First has been Sparkpeople. The tracking tools, spark points, and general support of the site have been wonderful. I actually enjoy tracking my food and exercise, earning spark points, and checking off each daily goal that I meet. The fact that the blog on the website has inspired me to start a blog on a larger scale speaks for itself, I believe. My favorite part, by far, has been the cost of the site. I am the bargain hunter of the century. I aspire to be like the extreme couponers. Well, that might be a bit of an exaggeration, but I LOVE a great deal. The monthly cost for all of these wonderful tools? Zero dollars. No pesos! Zilch euros! It is absolutely free. Ya' can't beat that!

Another site that I absolutely love, love, love, and cannot say enough wonderful things about has been Skinnytaste! I have made a ton of recipes from this site and never, ever made one thing that wasn't completely delicious. I hosted an entire Christmas Eve for 15 people with recipes created by Gina, the genius behind this blog, and received more compliments than any other Christmas Eve that I had hosted. I should mention that I host every year. I love the use of fresh ingredients without many processed foods, and the incredible taste achieved in each recipe. In a word, scrumptious!

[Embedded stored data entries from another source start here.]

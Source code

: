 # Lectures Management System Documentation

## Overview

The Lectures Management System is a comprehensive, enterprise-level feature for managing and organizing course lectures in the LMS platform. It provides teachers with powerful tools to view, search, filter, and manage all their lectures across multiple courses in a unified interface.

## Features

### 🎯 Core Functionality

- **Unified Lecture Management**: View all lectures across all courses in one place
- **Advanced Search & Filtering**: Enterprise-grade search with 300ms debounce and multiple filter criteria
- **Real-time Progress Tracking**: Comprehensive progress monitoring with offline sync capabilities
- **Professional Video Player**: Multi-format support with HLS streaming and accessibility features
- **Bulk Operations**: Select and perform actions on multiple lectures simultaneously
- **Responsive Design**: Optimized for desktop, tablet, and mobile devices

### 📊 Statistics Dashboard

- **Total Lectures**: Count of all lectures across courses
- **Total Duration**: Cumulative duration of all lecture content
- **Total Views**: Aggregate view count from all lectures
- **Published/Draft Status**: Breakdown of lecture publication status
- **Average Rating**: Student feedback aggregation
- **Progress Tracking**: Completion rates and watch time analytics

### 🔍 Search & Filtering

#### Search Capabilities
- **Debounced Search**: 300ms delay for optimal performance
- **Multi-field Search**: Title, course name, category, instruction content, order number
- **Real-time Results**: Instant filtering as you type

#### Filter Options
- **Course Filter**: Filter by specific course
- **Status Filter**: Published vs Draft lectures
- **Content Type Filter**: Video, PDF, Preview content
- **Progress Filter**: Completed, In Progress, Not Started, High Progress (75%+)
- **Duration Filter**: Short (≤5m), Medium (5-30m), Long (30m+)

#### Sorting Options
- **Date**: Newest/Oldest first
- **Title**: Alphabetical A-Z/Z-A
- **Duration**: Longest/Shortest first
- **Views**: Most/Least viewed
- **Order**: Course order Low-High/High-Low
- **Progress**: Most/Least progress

Finally, Emilybites...ooh, where do I begin? Although I am a bit newer to this blog than to Skinnytaste, I have an equal amount of love for these delicious recipes! I turn to this blog when I feel a need to be "bad," but don't want to regret my choices. There are so many of my personal comfort foods represented in Emily's cooking that I can often indulge my cravings without the "buyer's remorse," so to speak. There have been many times (most often during a certain week of the month) when Emily's recipes have prevented me from getting into my car and hitting a drive-thru so that I can get that sinful food tastiness. If I had to summarize Emily's blog, it would be the sinful taste, minus the calories.

In closing, I hope that in addition to serving as catharsis for me, my blog can inspire others to stay the course, whatever their individual course may be. I know how difficult weight loss is firsthand, and that it is undeniably a commitment to a lifestyle change that will produce the most effective and permanent results. If you're reading this, then just know that we are in this together.